Gradualmente vão surgindo novos detalhes sobre Long, que completou 29 anos no dia em que cometeu o ataque e morreu abatido por policiais. Muitas dúvidas, no entanto, ainda persistem. Uma delas parece especialmente inquietante: terá Baton Rouge virado uma nova Dallas – onde há dez dias um franco-atirador também matou policiais durante protestos raciais, antes de ser morto? Cada vez há mais indícios de que sim, mas as autoridades por enquanto não confirmam se Long agiu motivado pelo mesmo ódio racial que movia Micah Johnson, o atirador de Dallas, que antes de ser neutralizado pelas forças de segurança declarou que tinha como objetivo matar agentes brancos, numa vingança pela brutalidade policial contra as minorias.

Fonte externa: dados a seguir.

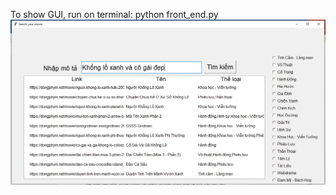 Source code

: To show GUI, run on terminal: python front_end.py
![alt text](https://github.com/HKisCoding/MovieRetrievalApp/blob/main/projectRetrieval/demo.PNG?raw=true)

Espera-se que a atual investigação esclareça esse aspecto nas próximas horas ou dias. Mas, qualquer que seja a resposta, Baton Rouge está marcada.

Velhas tensões

Porque Baton Rouge não é uma cidade tranquila. Vêm de longe os problemas desta localidade, onde mais de metade dos 230.000 habitantes são negros. Em 2015, foram registrados 60 homicídios, 98 estupros e 809 roubos, o que faz dela a cidade desse porte com o maior índice de crimes violentos em todo o território dos EUA, segundo estatísticas oficiais.

Tampouco são novas as tensões raciais e os confrontos com a polícia, apesar de haver, desde 1980, um esforço para aumentar a participação das minorias nas forças policiais. Talvez não tenha sido o suficiente. Atualmente, só 30% dos policiais são negros, uma taxa muito abaixo da proporção de afro-americanos na população total da cidade.

As minorias são “muito receosas com relação à polícia, e frequentemente a temem”, disse à Reuters a advogada criminalista Michel Forunet.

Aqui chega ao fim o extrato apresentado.